A method and apparatus for directing a coolant stream for use with a computer numerically controlled (CNC) machine tool includes a nozzle pivotably mounted on a machine tool. The position of the nozzle is automatically adjusted using information available in the CNC machine control program and the part program (i.e. G-Code) to determine where to direct the coolant nozzle at each instant in time. Integration with the machine control program allows the coolant delivery system to be continuously adaptive to machine position. The position of the coolant delivery system is computed by algorithms according to a user selected strategy. The strategy is specified within the control language of the machine control program (i.e. G-Code). No operator programming outside of using G-Code commands to select the desired operating mode is required to direct the coolant nozzle.
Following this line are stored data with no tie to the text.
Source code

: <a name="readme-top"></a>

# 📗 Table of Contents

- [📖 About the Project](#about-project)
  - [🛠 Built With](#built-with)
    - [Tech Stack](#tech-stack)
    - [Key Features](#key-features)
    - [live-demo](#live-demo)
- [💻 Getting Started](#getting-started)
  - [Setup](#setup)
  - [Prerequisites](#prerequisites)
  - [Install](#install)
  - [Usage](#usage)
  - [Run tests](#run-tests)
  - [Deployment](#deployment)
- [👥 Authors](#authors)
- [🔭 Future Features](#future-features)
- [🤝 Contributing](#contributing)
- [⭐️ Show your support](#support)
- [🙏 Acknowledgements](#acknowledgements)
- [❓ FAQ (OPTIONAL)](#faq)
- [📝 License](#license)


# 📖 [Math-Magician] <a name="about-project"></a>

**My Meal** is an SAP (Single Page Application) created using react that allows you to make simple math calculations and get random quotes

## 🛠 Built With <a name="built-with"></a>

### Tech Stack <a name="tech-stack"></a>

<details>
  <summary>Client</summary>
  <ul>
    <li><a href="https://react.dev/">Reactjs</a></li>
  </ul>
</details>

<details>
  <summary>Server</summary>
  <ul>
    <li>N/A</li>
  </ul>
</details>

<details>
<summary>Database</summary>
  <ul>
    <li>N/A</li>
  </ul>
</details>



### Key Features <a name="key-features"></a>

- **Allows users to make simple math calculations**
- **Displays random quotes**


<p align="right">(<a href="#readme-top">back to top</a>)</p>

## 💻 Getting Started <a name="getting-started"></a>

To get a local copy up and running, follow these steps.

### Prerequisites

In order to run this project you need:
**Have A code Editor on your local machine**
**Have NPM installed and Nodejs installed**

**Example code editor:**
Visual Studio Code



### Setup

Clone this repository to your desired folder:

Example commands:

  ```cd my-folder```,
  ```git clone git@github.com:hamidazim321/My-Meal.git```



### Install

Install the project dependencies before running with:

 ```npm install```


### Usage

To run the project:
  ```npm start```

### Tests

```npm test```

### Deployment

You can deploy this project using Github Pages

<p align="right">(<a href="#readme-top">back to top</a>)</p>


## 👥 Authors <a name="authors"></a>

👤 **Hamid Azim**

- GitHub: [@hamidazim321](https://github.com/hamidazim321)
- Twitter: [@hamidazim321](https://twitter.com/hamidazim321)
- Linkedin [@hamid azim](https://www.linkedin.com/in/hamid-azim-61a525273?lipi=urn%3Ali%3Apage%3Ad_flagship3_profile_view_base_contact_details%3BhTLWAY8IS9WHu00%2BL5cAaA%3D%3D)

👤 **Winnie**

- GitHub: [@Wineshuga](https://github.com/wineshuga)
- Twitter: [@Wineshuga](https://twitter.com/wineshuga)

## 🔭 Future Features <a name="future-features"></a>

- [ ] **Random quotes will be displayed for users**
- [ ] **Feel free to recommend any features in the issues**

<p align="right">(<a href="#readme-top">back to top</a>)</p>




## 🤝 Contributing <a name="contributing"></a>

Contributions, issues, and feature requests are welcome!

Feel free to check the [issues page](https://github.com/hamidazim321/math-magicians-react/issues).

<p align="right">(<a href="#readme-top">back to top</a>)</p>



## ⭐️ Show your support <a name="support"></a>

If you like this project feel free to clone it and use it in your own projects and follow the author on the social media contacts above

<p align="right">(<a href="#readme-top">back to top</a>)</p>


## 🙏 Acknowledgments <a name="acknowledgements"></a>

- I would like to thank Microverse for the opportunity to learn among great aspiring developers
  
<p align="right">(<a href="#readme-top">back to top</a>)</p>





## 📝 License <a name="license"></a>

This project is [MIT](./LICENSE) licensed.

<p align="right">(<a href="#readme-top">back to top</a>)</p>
The user can change operating modes while the machine is running by issuing G-Code commands.

Claims

1. A coolant delivery system for use on a computer numerically controlled (CNC) machine comprising: a table or chuck for mounting a work piece to the CNC machine; a tool for working the work piece; a source of coolant; a movable coolant nozzle operating under computer control configured to receive coolant from the source of coolant; a coolant delivery system computer which does not require a user to enter, train, specify, program or in any way define any nozzle position information linked to a specific tool, which dynamically positions the coolant nozzle for the application of coolant by: reading coolant mode instructions contained in a part program that defines the machining processes, dynamically reading tool and work piece positions from a CNC machine control computer, using algorithms to process the information on tool and work piece positions computes a desired coolant nozzle position, and generating control signals for rotating, moving, or rotating and moving the coolant nozzle so as to maintain the application of coolant fluid at a desired coolant target location as one or more of the tool, the work piece or the coolant nozzle change position.

2. A coolant delivery system according to claim 1 where the information on tool position includes the currently applied tool length offset in the CNC machine control program.

3. A coolant delivery system according to claim 1 where the tool and work piece positions include the current CNC machine axes positions.

4. A coolant delivery system according to claim 1 where the coolant mode instructions contained in a part program that defines the machining processes can be changed while the part program is executing.

5. A coolant delivery system according to claim 1 where the coolant mode instructions contained in a part program that defines the machining processes can be manually overridden by a user while the part program is executing.

6. A coolant delivery system according to claim 2 where the coolant mode instructions contained in a part program that defines the machining processes can be changed while the part program is executing.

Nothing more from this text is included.